(TASK DETAILS): Where the word "included" shows up in the entries below, please copy the whole line.

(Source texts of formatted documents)
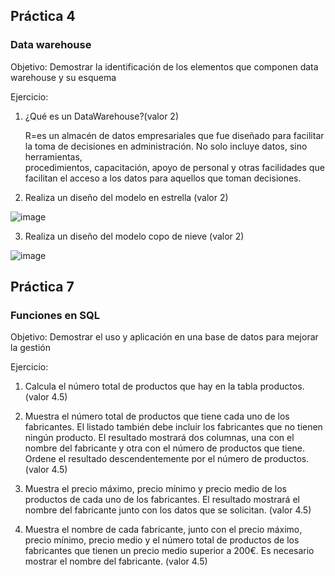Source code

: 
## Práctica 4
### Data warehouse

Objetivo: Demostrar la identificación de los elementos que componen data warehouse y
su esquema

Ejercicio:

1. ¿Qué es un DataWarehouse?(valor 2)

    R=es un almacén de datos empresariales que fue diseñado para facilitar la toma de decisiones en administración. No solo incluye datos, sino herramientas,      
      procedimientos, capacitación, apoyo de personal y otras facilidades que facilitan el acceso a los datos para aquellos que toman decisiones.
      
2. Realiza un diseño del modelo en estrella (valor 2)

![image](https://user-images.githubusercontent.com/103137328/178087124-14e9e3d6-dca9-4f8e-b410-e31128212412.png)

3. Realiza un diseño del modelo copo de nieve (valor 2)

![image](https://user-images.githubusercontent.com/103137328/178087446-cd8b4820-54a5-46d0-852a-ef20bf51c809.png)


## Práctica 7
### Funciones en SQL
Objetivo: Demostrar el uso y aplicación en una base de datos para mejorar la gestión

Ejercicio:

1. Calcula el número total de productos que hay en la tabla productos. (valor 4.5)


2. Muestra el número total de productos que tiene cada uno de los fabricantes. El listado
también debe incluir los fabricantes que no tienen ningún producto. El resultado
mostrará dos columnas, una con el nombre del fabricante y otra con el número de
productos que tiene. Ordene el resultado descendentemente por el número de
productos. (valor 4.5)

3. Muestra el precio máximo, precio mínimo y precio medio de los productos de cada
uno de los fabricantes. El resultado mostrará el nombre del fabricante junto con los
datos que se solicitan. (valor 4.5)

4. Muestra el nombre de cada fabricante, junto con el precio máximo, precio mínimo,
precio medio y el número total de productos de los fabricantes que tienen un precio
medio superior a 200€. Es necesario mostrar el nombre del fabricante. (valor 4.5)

* * *

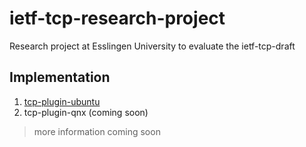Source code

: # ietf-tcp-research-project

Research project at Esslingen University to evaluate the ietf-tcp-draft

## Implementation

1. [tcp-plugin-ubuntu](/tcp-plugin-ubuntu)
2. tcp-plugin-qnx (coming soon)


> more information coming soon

---

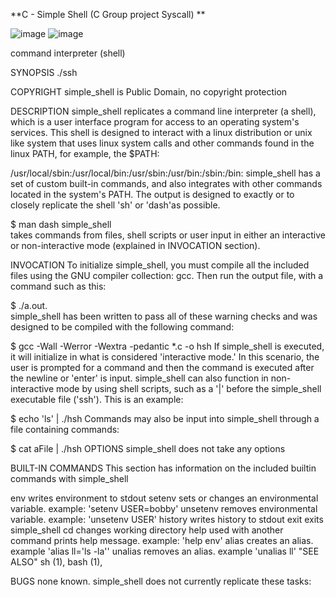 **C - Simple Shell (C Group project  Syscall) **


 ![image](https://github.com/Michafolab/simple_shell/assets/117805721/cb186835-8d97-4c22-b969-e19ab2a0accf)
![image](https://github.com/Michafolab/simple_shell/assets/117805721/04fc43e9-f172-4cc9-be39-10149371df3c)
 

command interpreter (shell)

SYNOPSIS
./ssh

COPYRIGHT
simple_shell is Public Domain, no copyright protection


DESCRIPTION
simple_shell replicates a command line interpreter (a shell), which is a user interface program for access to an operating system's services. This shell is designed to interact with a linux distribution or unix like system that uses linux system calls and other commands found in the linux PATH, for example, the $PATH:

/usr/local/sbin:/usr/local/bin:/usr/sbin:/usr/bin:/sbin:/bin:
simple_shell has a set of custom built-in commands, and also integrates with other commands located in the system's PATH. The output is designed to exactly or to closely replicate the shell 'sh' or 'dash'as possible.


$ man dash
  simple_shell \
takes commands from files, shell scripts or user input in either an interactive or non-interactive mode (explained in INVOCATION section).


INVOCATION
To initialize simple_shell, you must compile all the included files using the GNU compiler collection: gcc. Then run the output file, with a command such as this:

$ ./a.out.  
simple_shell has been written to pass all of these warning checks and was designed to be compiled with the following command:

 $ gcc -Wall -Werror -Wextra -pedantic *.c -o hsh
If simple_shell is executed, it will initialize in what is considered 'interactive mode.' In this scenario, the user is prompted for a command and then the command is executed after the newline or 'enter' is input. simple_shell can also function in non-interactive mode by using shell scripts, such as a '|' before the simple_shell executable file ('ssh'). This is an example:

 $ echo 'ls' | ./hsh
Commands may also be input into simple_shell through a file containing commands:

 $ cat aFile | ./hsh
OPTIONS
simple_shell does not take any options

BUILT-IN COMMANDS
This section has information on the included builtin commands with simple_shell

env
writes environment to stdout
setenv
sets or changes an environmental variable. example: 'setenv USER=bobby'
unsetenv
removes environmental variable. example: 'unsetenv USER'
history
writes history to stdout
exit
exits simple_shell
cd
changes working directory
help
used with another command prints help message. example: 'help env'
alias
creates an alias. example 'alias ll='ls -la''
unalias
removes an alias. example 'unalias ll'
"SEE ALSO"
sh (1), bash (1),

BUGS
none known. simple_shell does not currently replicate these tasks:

(SOLUTION TO THE EXERCISE):
To initialize simple_shell, you must compile all the included files using the GNU compiler collection: gcc. Then run the output file, with a command such as this:
This section has information on the included builtin commands with simple_shell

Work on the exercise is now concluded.